Nichtstun: «Damit müsste es doch auch gehen», dachte Pascal Stacher und beschloss, auf die natürliche Regulation von Schädlingen zu setzen. Bereits sein Vater siedelte die ersten Nützlinge an, als gegen Birnblattsauger und Rote Spinne wegen Resistenzen keine Chemie mehr half. 2009 übernahm er den elterlichen Obstbaubetrieb in Pacht und reduzierte kontinuierlich den Einsatz von Insektiziden v.a. gegen saugende Schädlinge wie Birnblattsauger, Blattläuse und Spinnmilben. Wirkliche Schäden würden diese nur bei massenhaftem Auftreten verursachen, sagt Stacher. «Man muss ein Gleichgewicht erreichen, dann sind sie kontrollierbar.»

Das Ziel als Obstfachmann

Pascal Stacher sieht seine Obstanlagen als Ökosystem, das sich weitestgehend selbst regulieren soll. «Ich bin Obstfachmann und als solcher habe ich das Ziel, möglichst ökologisch, mit möglichst wenig Hilfsstoffen möglichst viel Klasse-I-Ertrag zu haben», erklärt er sein Berufsverständnis. Das gelingt ihm dank indirektem Pflanzenschutz in Form von Düngung, Schnitt- und Pflegemassnahmen der Bäume und dem Einsatz von Nützlingen. Ob Freund oder Feind – Stacher kennt die Insekten in und um seine Kirschen-, Birnen- und Apfelanlagen.

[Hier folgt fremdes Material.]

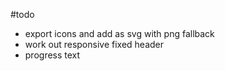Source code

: #todo

- export icons and add as svg with png fallback
- work out responsive fixed header
- progress text
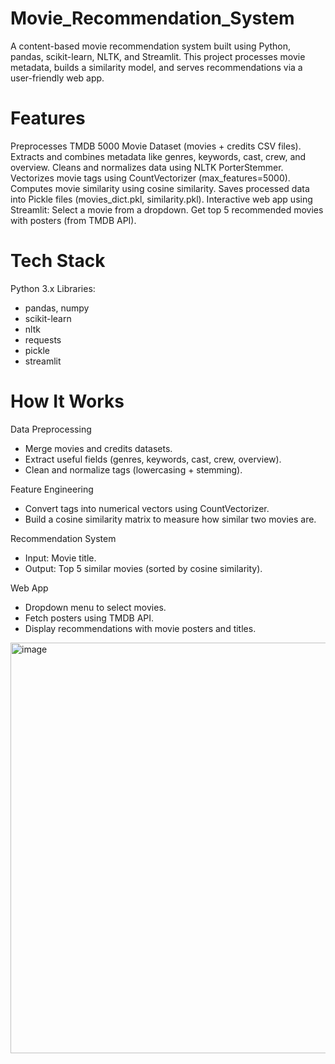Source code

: # Movie_Recommendation_System
A content-based movie recommendation system built using Python, pandas, scikit-learn, NLTK, and Streamlit.
This project processes movie metadata, builds a similarity model, and serves recommendations via a user-friendly web app.

# Features
Preprocesses TMDB 5000 Movie Dataset (movies + credits CSV files).
Extracts and combines metadata like genres, keywords, cast, crew, and overview.
Cleans and normalizes data using NLTK PorterStemmer.
Vectorizes movie tags using CountVectorizer (max_features=5000).
Computes movie similarity using cosine similarity.
Saves processed data into Pickle files (movies_dict.pkl, similarity.pkl).
Interactive web app using Streamlit:
Select a movie from a dropdown.
Get top 5 recommended movies with posters (from TMDB API).

# Tech Stack
Python 3.x
Libraries:
- pandas, numpy
- scikit-learn
- nltk
- requests
- pickle
- streamlit

# How It Works
Data Preprocessing
- Merge movies and credits datasets.
- Extract useful fields (genres, keywords, cast, crew, overview).
- Clean and normalize tags (lowercasing + stemming).

Feature Engineering
- Convert tags into numerical vectors using CountVectorizer.
- Build a cosine similarity matrix to measure how similar two movies are.
  
Recommendation System
- Input: Movie title.
- Output: Top 5 similar movies (sorted by cosine similarity).

Web App
- Dropdown menu to select movies.
- Fetch posters using TMDB API.
- Display recommendations with movie posters and titles.

<img width="972" height="657" alt="image" src="https://github.com/user-attachments/assets/8cc6a223-bfc7-422b-a9ac-36b4d77e4603" />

Um die mittlerweile etablierten Populationen von Nützlingen wie Ohrwürmern, Schwebfliegen, Weichwanzen oder Schlupfwespen zu erhalten, verzichtet Stacher auf Breitband-Wirkstoffe wie Spinosad oder Paraffinöl. Neem wirke zwar selektiv auf Blattläuse, doch er zweifelt am Kosten/Nutzenverhältnis des teuren Mittels. «Ich behandle nur gegen Schlüsselschädlinge direkt, nur bei Bedarf und mit hochselektiven Wirkstoffen wie Viren und Bakterien oder Verwirrungstechnik», stellt er klar. Dazu zählen Apfel- und Schalenwickler, Sägewespe und Blütenstecher. Letzterer werde «als einzige Ausnahme» im Frühling mit Pyrethrum bekämpft. «Das ist ein Kontaktmittel und so früh im Jahr können Nützlinge gut wieder aus den unbehandelten Kulturen einfliegen.»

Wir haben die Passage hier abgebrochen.